* _Exercise_:
Please transcribe every entry below exactly as written.

Collected data:
++++++++++++++++++++
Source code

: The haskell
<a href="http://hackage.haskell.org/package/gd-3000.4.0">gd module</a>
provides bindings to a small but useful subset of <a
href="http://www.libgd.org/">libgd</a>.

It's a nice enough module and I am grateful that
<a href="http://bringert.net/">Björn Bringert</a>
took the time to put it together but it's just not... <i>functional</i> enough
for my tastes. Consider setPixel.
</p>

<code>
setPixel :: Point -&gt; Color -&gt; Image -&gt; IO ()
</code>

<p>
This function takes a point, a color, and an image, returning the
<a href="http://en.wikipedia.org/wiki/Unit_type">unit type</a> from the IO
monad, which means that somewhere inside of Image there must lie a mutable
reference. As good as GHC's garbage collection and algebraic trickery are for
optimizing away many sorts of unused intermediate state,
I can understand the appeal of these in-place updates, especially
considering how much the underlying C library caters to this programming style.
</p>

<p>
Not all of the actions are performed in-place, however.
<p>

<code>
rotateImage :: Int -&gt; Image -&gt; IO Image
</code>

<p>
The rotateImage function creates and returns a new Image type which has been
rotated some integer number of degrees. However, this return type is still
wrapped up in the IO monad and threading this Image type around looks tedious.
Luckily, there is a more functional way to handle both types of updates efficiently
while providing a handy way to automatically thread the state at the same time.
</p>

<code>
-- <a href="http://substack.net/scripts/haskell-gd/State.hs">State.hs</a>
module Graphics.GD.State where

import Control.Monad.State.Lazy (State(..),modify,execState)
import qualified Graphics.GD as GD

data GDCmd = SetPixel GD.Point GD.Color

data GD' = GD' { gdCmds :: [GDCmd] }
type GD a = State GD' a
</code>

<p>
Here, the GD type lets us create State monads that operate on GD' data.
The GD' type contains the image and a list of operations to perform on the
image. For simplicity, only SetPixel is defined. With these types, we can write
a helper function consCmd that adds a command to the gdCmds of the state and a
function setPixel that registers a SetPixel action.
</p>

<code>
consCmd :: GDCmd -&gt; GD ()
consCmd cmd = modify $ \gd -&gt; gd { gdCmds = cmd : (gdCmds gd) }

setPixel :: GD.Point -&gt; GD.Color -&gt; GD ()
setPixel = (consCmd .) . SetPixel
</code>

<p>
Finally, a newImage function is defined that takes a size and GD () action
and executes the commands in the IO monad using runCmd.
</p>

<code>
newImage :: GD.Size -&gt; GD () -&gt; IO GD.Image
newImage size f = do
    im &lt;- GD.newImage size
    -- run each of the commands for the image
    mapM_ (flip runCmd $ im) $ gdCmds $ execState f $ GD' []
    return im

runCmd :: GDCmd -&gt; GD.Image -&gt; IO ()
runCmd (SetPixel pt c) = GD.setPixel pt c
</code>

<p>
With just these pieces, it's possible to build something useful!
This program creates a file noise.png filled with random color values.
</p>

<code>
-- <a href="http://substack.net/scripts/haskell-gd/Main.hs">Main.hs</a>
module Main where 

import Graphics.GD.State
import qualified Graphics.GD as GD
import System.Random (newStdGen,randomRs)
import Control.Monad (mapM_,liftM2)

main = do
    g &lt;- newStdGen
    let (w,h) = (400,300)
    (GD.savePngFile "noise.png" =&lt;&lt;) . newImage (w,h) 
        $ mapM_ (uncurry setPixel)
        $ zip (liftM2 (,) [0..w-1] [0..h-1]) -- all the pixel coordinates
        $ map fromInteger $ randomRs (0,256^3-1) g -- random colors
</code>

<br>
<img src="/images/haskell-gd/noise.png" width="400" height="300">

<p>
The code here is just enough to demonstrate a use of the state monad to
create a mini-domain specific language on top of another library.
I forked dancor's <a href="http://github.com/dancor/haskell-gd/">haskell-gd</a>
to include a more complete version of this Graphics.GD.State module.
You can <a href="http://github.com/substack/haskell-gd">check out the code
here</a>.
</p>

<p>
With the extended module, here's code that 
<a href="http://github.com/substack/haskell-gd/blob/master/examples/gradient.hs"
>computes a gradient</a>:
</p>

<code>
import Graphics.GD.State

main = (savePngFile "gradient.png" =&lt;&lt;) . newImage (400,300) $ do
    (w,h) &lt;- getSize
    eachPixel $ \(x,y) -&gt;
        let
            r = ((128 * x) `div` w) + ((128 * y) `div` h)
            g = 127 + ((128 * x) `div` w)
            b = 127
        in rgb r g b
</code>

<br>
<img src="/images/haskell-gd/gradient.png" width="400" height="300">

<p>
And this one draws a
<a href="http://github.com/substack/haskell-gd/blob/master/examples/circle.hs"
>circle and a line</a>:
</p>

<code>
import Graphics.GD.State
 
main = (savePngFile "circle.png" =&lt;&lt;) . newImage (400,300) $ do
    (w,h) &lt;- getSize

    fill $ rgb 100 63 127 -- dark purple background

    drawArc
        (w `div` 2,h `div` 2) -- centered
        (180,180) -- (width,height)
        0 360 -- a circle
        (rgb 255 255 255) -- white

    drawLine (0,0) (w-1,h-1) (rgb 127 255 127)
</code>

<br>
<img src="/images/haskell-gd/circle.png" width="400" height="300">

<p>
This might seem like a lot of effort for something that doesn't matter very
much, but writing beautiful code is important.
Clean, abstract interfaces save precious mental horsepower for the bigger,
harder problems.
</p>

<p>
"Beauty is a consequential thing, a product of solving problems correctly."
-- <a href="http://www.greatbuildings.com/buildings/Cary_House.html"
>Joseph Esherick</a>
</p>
++++++++++++++++++++
* _Written response_:
Source code

: The haskell
<a href="http://hackage.haskell.org/package/gd-3000.4.0">gd module</a>
provides bindings to a small but useful subset of <a
href="http://www.libgd.org/">libgd</a>.

It's a nice enough module and I am grateful that
<a href="http://bringert.net/">Björn Bringert</a>
took the time to put it together but it's just not... <i>functional</i> enough
for my tastes. Consider setPixel.
</p>

<code>
setPixel :: Point -&gt; Color -&gt; Image -&gt; IO ()
</code>

<p>
This function takes a point, a color, and an image, returning the
<a href="http://en.wikipedia.org/wiki/Unit_type">unit type</a> from the IO
monad, which means that somewhere inside of Image there must lie a mutable
reference. As good as GHC's garbage collection and algebraic trickery are for
optimizing away many sorts of unused intermediate state,
I can understand the appeal of these in-place updates, especially
considering how much the underlying C library caters to this programming style.
</p>

<p>
Not all of the actions are performed in-place, however.
<p>

<code>
rotateImage :: Int -&gt; Image -&gt; IO Image
</code>

<p>
The rotateImage function creates and returns a new Image type which has been
rotated some integer number of degrees. However, this return type is still
wrapped up in the IO monad and threading this Image type around looks tedious.
Luckily, there is a more functional way to handle both types of updates efficiently
while providing a handy way to automatically thread the state at the same time.
</p>

<code>
-- <a href="http://substack.net/scripts/haskell-gd/State.hs">State.hs</a>
module Graphics.GD.State where

import Control.Monad.State.Lazy (State(..),modify,execState)
import qualified Graphics.GD as GD

data GDCmd = SetPixel GD.Point GD.Color

data GD' = GD' { gdCmds :: [GDCmd] }
type GD a = State GD' a
</code>

<p>
Here, the GD type lets us create State monads that operate on GD' data.
The GD' type contains the image and a list of operations to perform on the
image. For simplicity, only SetPixel is defined. With these types, we can write
a helper function consCmd that adds a command to the gdCmds of the state and a
function setPixel that registers a SetPixel action.
</p>

<code>
consCmd :: GDCmd -&gt; GD ()
consCmd cmd = modify $ \gd -&gt; gd { gdCmds = cmd : (gdCmds gd) }

setPixel :: GD.Point -&gt; GD.Color -&gt; GD ()
setPixel = (consCmd .) . SetPixel
</code>

<p>
Finally, a newImage function is defined that takes a size and GD () action
and executes the commands in the IO monad using runCmd.
</p>

<code>
newImage :: GD.Size -&gt; GD () -&gt; IO GD.Image
newImage size f = do
    im &lt;- GD.newImage size
    -- run each of the commands for the image
    mapM_ (flip runCmd $ im) $ gdCmds $ execState f $ GD' []
    return im

runCmd :: GDCmd -&gt; GD.Image -&gt; IO ()
runCmd (SetPixel pt c) = GD.setPixel pt c
</code>

<p>
With just these pieces, it's possible to build something useful!
This program creates a file noise.png filled with random color values.
</p>

<code>
-- <a href="http://substack.net/scripts/haskell-gd/Main.hs">Main.hs</a>
module Main where 

import Graphics.GD.State
import qualified Graphics.GD as GD
import System.Random (newStdGen,randomRs)
import Control.Monad (mapM_,liftM2)

main = do
    g &lt;- newStdGen
    let (w,h) = (400,300)
    (GD.savePngFile "noise.png" =&lt;&lt;) . newImage (w,h) 
        $ mapM_ (uncurry setPixel)
        $ zip (liftM2 (,) [0..w-1] [0..h-1]) -- all the pixel coordinates
        $ map fromInteger $ randomRs (0,256^3-1) g -- random colors
</code>

<br>
<img src="/images/haskell-gd/noise.png" width="400" height="300">

<p>
The code here is just enough to demonstrate a use of the state monad to
create a mini-domain specific language on top of another library.
I forked dancor's <a href="http://github.com/dancor/haskell-gd/">haskell-gd</a>
to include a more complete version of this Graphics.GD.State module.
You can <a href="http://github.com/substack/haskell-gd">check out the code
here</a>.
</p>

<p>
With the extended module, here's code that 
<a href="http://github.com/substack/haskell-gd/blob/master/examples/gradient.hs"
>computes a gradient</a>:
</p>

<code>
import Graphics.GD.State

main = (savePngFile "gradient.png" =&lt;&lt;) . newImage (400,300) $ do
    (w,h) &lt;- getSize
    eachPixel $ \(x,y) -&gt;
        let
            r = ((128 * x) `div` w) + ((128 * y) `div` h)
            g = 127 + ((128 * x) `div` w)
            b = 127
        in rgb r g b
</code>

<br>
<img src="/images/haskell-gd/gradient.png" width="400" height="300">

<p>
And this one draws a
<a href="http://github.com/substack/haskell-gd/blob/master/examples/circle.hs"
>circle and a line</a>:
</p>

<code>
import Graphics.GD.State
 
main = (savePngFile "circle.png" =&lt;&lt;) . newImage (400,300) $ do
    (w,h) &lt;- getSize

    fill $ rgb 100 63 127 -- dark purple background

    drawArc
        (w `div` 2,h `div` 2) -- centered
        (180,180) -- (width,height)
        0 360 -- a circle
        (rgb 255 255 255) -- white

    drawLine (0,0) (w-1,h-1) (rgb 127 255 127)
</code>

<br>
<img src="/images/haskell-gd/circle.png" width="400" height="300">

<p>
This might seem like a lot of effort for something that doesn't matter very
much, but writing beautiful code is important.
Clean, abstract interfaces save precious mental horsepower for the bigger,
harder problems.
</p>

<p>
"Beauty is a consequential thing, a product of solving problems correctly."
-- <a href="http://www.greatbuildings.com/buildings/Cary_House.html"
>Joseph Esherick</a>
</p>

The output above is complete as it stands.